Wednesday, July 11, 2007

Requiem for a Tree

We lost a tree a few weeks ago. The landlord was afraid that if it came down, it would hit our house. The tree folk who took it down agreed and said it was likely hollow/rotten at the core.

Now, anyone looking at our place would remark: How can you miss one tree? We have about six or seven ancient oaks that shade the whole property of two houses and a large garage/workshop. We have a wood on the south side that runs east to west for about a mile and is hundreds of yards deep. Oaks, hickories, elms, maples, pines, and many I cannot name are well represented. There are enough nuts for squirrels and some forage for deer. The wood straddles a ravine that runs the same way, and was PDB's gun range for several years. In the winter, with the leaves down and the brush fairly clear, he had a clear 30-40 yards across the ravine with a hill for a backstop.

So why this eulogy for one tree in the forest? This tree was a magnificent red oak. It stood on the edge of the woods and guarded our yard and an entrance to the woods. It had been there for many, many years. Before these buildings were here, the land was farmed. The tree stood on the head of a gentle slope, and any farmer can tell you that if you repeatedly plow or cultivate near the woods on a down-slope you will create a bank as the soil always runs down hill. The tree stood on a four-foot bank.

I called it the Sentinel Tree. Mathman put his archery targets at the base of the bank below the tree. He had a clear sight of about 60 feet. If you come down the drive and glance back at the woods, and don't look at the stump, you would never guess that that great tree was ever there. There are taller trees behind the stump. But this oak was massive. The stump is 42" across three feet above grade. And contrary to expert opinion, it was solid through. The landlord's son hauled off four logs, 8-10' long, to be sawn and milled. It yielded 36 to 40 feet of straight-grained red oak. I guess that's a good use for the Sentinel, but it was a healthy tree.

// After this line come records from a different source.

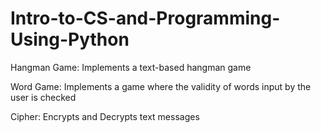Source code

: # Intro-to-CS-and-Programming-Using-Python

Hangman Game:
Implements a text-based hangman game

Word Game:
Implements a game where the validity of words input 
by the user is checked

Cipher:
Encrypts and Decrypts text messages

We came home from work one day and saw a guy climbing to the top of the tree, dropping ropes to a second guy, and taking the tree down a section at a time. When they dropped the upper trunk, it shook the house. The lower trunk was more massive, but it didn't have as far to fall. We just felt a shudder in the ground.

All around our part of NC trees are being sacrificed to the development gods. A local golf course in the city limits was sold. It was a big property, 27 holes, clubhouse, parking lot, lots of trees. All are gone. I saw some log trucks taking some of the trees, but most they burned. We had smoke in the air for weeks. Now there are condos in barren fields, and a few offices/light industrial buildings empty of tenants. The Ents wept for weeks.

I am not a tree hugger. I know my header declares I am Left Write Left. Trees grow; I just hate to see them go.

One more thing. I never expected that tree to be cut down. I never paid it that much attention. It was there guarding our yard and its woods. Things that we love, value, or just appreciate sometimes can only survive by someone else's whim. They hang by a thread; they may be destroyed at will, by accident, or by purpose. They are gone just the same.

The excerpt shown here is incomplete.